The Canandaigua couple’s son, Marshall, died of an opiate overdose in March 2018. In the months since, they have struggled to cope and redefine a family narrative with their daughter, Sarah. Among the many memories they cherish, the Fladds have returned repeatedly to a trip the four had long discussed but never took: hiking the El Camino trail.
Also known as St. James’ Way, the historically Catholic pilgrimage to Santiago de Compostela in Spain, has found new life in recent decades as a test of endurance and a cleansing experience for people of all walks of life from around the world.
The Fladds have embraced this journey as a way to honor their son (brother) and raise awareness of the emotional struggles addicts and their families face. They are working with friends to create a documentary film, called “Marshall’s Way,” to explore their grief process, end the often self-imposed isolation of parents and siblings, and give voice to the pain of those left behind when a loved one dies of an overdose.
Production has already begun on the film, which will document the Fladds’ pilgrimage from their home in Canandaigua, NY, to Porto, Portugal, before embarking on a seven-day hike along the final 140 kilometers of the El Camino trail. It will serve as a visual and emotional metaphor for Marshall’s journey of addiction and recovery.
Like so many others, Marshall was first prescribed opiates by doctors, after he developed migraines at the age of 12.
“We talked frequently about taking the St. James Way (El Camino) pilgrimage together as a family, after watching the  movie, ‘The Way,’” Dewey said. “But, we waited too long. Until it was too late.”
Dewey, Donna and Sarah, a Marcus Whitman graduate living in Charlotte, North Carolina, have vowed to hike it now, as they try to come to terms with the loss of their son (and brother).
This intensely intimate portrayal of their grief journey, called “Marshall’s Way,” will involve interviewing Marshall’s friends and family and exploring the human side of addiction.

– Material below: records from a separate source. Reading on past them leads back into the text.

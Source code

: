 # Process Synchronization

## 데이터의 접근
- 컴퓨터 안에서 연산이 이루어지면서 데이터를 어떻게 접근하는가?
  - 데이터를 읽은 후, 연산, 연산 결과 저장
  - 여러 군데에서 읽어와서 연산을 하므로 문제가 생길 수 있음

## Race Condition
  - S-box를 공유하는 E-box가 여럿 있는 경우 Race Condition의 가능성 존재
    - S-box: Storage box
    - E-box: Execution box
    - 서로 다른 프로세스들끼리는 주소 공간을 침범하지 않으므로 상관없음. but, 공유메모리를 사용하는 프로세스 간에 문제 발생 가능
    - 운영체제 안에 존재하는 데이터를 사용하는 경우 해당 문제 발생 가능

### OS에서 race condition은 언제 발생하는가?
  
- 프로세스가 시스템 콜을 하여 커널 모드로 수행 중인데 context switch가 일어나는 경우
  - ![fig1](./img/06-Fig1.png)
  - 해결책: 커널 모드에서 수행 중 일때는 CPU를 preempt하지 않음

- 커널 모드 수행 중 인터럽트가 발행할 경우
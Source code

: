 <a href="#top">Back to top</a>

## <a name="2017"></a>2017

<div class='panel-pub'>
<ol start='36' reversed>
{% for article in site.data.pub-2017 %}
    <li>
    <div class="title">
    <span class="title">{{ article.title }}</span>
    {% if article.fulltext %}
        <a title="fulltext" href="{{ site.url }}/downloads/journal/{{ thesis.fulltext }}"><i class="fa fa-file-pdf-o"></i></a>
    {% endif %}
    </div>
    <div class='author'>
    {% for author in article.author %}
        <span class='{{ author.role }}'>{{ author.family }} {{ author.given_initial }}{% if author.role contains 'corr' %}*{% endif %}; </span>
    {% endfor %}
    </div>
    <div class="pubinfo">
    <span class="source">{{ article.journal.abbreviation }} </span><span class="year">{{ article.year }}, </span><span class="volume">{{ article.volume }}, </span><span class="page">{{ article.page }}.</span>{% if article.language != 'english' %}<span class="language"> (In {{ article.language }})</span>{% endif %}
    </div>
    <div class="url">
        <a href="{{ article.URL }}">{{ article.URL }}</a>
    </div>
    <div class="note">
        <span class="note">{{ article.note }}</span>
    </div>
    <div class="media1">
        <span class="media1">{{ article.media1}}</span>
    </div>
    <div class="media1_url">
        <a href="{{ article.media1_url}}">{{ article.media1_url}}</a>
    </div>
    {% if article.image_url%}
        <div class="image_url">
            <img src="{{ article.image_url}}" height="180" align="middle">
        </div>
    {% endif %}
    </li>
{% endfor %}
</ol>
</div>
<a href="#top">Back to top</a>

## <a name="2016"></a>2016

Next May, the Fladds will then walk together, in Portugal and Spain, in honor of Marshall and as a counterpoint to the journey he was forced to walk alone.
The Fladds have launched a GoFundMe campaign to help cover the production costs. Excess donations will benefit a memorial scholarship in Marshall’s name that has been established to fund educational training programs for addiction treatment.